In your reply, write out each entry exactly as given.

──────── RECORDS PROVIDED

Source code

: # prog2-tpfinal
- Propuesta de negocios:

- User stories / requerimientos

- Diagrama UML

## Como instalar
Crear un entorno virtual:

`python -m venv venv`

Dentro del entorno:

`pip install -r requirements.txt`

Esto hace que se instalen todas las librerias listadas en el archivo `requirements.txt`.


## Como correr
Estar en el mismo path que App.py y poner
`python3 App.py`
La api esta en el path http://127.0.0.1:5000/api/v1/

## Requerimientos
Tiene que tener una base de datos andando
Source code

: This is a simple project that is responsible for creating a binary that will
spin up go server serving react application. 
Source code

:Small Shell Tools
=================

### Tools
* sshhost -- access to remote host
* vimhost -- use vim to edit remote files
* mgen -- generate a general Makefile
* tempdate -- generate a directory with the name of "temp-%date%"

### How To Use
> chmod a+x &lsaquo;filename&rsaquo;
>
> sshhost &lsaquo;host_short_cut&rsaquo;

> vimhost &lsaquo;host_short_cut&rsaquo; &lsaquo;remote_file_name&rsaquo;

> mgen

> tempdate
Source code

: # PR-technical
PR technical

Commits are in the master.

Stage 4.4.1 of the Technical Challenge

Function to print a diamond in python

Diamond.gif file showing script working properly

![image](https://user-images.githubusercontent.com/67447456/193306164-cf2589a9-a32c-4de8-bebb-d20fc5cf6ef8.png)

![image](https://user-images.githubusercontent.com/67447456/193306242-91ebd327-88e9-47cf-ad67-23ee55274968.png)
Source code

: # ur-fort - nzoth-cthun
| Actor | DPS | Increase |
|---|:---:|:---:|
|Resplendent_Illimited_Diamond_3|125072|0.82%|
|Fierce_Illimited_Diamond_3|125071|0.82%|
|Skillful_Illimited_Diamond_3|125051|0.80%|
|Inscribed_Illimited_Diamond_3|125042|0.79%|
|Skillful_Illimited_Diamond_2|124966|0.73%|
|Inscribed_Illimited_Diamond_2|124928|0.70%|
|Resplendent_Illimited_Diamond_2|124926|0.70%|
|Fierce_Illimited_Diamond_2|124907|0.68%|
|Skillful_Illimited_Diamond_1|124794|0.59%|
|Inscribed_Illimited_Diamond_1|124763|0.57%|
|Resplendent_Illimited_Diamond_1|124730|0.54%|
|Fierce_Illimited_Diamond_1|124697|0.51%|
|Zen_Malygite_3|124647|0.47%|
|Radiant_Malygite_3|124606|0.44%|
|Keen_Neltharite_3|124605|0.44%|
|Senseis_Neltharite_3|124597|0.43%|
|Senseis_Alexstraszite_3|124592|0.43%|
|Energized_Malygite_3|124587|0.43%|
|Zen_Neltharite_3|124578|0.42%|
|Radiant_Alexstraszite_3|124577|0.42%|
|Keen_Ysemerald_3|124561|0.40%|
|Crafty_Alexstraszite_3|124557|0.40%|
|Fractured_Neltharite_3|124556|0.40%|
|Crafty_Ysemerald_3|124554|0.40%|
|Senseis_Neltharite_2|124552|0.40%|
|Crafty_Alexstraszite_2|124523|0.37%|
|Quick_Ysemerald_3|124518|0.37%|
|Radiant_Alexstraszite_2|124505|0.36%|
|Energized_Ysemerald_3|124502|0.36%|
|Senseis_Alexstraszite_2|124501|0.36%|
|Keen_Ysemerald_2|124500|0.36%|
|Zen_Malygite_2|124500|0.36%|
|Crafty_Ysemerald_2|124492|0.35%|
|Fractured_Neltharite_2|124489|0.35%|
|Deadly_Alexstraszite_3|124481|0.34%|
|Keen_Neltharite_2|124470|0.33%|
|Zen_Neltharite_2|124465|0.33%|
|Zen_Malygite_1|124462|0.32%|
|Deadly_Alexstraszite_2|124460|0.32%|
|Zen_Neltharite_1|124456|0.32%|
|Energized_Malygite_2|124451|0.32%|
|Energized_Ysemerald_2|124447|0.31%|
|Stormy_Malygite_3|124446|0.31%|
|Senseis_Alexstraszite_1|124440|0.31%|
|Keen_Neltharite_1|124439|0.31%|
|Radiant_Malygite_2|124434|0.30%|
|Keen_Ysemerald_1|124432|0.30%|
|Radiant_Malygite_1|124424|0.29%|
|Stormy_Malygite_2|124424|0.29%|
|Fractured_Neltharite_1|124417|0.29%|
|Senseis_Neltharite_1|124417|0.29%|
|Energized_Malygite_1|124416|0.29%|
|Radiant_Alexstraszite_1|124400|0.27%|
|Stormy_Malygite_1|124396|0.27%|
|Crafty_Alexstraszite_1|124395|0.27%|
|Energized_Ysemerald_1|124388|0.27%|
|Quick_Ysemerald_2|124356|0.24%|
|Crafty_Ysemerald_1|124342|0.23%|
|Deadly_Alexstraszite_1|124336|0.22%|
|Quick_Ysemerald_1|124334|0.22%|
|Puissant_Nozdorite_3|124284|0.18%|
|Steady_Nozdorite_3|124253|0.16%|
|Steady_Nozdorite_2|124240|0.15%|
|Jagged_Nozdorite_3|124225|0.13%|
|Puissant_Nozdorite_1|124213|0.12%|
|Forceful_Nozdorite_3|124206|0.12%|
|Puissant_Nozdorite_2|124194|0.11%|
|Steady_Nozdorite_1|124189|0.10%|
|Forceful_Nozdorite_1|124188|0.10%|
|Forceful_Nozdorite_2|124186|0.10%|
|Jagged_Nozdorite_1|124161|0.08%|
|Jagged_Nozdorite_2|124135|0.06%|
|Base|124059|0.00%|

────────────────

TASK RESPONSE:
Source code

: # prog2-tpfinal
- Propuesta de negocios:

- User stories / requerimientos

- Diagrama UML

## Como instalar
Crear un entorno virtual:

`python -m venv venv`

Dentro del entorno:

`pip install -r requirements.txt`

Esto hace que se instalen todas las librerias listadas en el archivo `requirements.txt`.


## Como correr
Estar en el mismo path que App.py y poner
`python3 App.py`
La api esta en el path http://127.0.0.1:5000/api/v1/

## Requerimientos
Tiene que tener una base de datos andando
Source code

: This is a simple project that is responsible for creating a binary that will
spin up go server serving react application. 
Source code

:Small Shell Tools
=================

### Tools
* sshhost -- access to remote host
* vimhost -- use vim to edit remote files
* mgen -- generate a general Makefile
* tempdate -- generate a directory with the name of "temp-%date%"

### How To Use
> chmod a+x &lsaquo;filename&rsaquo;
>
> sshhost &lsaquo;host_short_cut&rsaquo;

> vimhost &lsaquo;host_short_cut&rsaquo; &lsaquo;remote_file_name&rsaquo;

> mgen

> tempdate
Source code

: # PR-technical
PR technical

Commits are in the master.

Stage 4.4.1 of the Technical Challenge

Function to print a diamond in python

Diamond.gif file showing script working properly

![image](https://user-images.githubusercontent.com/67447456/193306164-cf2589a9-a32c-4de8-bebb-d20fc5cf6ef8.png)

![image](https://user-images.githubusercontent.com/67447456/193306242-91ebd327-88e9-47cf-ad67-23ee55274968.png)
Source code

: # ur-fort - nzoth-cthun
| Actor | DPS | Increase |
|---|:---:|:---:|
|Resplendent_Illimited_Diamond_3|125072|0.82%|
|Fierce_Illimited_Diamond_3|125071|0.82%|
|Skillful_Illimited_Diamond_3|125051|0.80%|
|Inscribed_Illimited_Diamond_3|125042|0.79%|
|Skillful_Illimited_Diamond_2|124966|0.73%|
|Inscribed_Illimited_Diamond_2|124928|0.70%|
|Resplendent_Illimited_Diamond_2|124926|0.70%|
|Fierce_Illimited_Diamond_2|124907|0.68%|
|Skillful_Illimited_Diamond_1|124794|0.59%|
|Inscribed_Illimited_Diamond_1|124763|0.57%|
|Resplendent_Illimited_Diamond_1|124730|0.54%|
|Fierce_Illimited_Diamond_1|124697|0.51%|
|Zen_Malygite_3|124647|0.47%|
|Radiant_Malygite_3|124606|0.44%|
|Keen_Neltharite_3|124605|0.44%|
|Senseis_Neltharite_3|124597|0.43%|
|Senseis_Alexstraszite_3|124592|0.43%|
|Energized_Malygite_3|124587|0.43%|
|Zen_Neltharite_3|124578|0.42%|
|Radiant_Alexstraszite_3|124577|0.42%|
|Keen_Ysemerald_3|124561|0.40%|
|Crafty_Alexstraszite_3|124557|0.40%|
|Fractured_Neltharite_3|124556|0.40%|
|Crafty_Ysemerald_3|124554|0.40%|
|Senseis_Neltharite_2|124552|0.40%|
|Crafty_Alexstraszite_2|124523|0.37%|
|Quick_Ysemerald_3|124518|0.37%|
|Radiant_Alexstraszite_2|124505|0.36%|
|Energized_Ysemerald_3|124502|0.36%|
|Senseis_Alexstraszite_2|124501|0.36%|
|Keen_Ysemerald_2|124500|0.36%|
|Zen_Malygite_2|124500|0.36%|
|Crafty_Ysemerald_2|124492|0.35%|
|Fractured_Neltharite_2|124489|0.35%|
|Deadly_Alexstraszite_3|124481|0.34%|
|Keen_Neltharite_2|124470|0.33%|
|Zen_Neltharite_2|124465|0.33%|
|Zen_Malygite_1|124462|0.32%|
|Deadly_Alexstraszite_2|124460|0.32%|
|Zen_Neltharite_1|124456|0.32%|
|Energized_Malygite_2|124451|0.32%|
|Energized_Ysemerald_2|124447|0.31%|
|Stormy_Malygite_3|124446|0.31%|
|Senseis_Alexstraszite_1|124440|0.31%|
|Keen_Neltharite_1|124439|0.31%|
|Radiant_Malygite_2|124434|0.30%|
|Keen_Ysemerald_1|124432|0.30%|
|Radiant_Malygite_1|124424|0.29%|
|Stormy_Malygite_2|124424|0.29%|
|Fractured_Neltharite_1|124417|0.29%|
|Senseis_Neltharite_1|124417|0.29%|
|Energized_Malygite_1|124416|0.29%|
|Radiant_Alexstraszite_1|124400|0.27%|
|Stormy_Malygite_1|124396|0.27%|
|Crafty_Alexstraszite_1|124395|0.27%|
|Energized_Ysemerald_1|124388|0.27%|
|Quick_Ysemerald_2|124356|0.24%|
|Crafty_Ysemerald_1|124342|0.23%|
|Deadly_Alexstraszite_1|124336|0.22%|
|Quick_Ysemerald_1|124334|0.22%|
|Puissant_Nozdorite_3|124284|0.18%|
|Steady_Nozdorite_3|124253|0.16%|
|Steady_Nozdorite_2|124240|0.15%|
|Jagged_Nozdorite_3|124225|0.13%|
|Puissant_Nozdorite_1|124213|0.12%|
|Forceful_Nozdorite_3|124206|0.12%|
|Puissant_Nozdorite_2|124194|0.11%|
|Steady_Nozdorite_1|124189|0.10%|
|Forceful_Nozdorite_1|124188|0.10%|
|Forceful_Nozdorite_2|124186|0.10%|
|Jagged_Nozdorite_1|124161|0.08%|
|Jagged_Nozdorite_2|124135|0.06%|
|Base|124059|0.00%|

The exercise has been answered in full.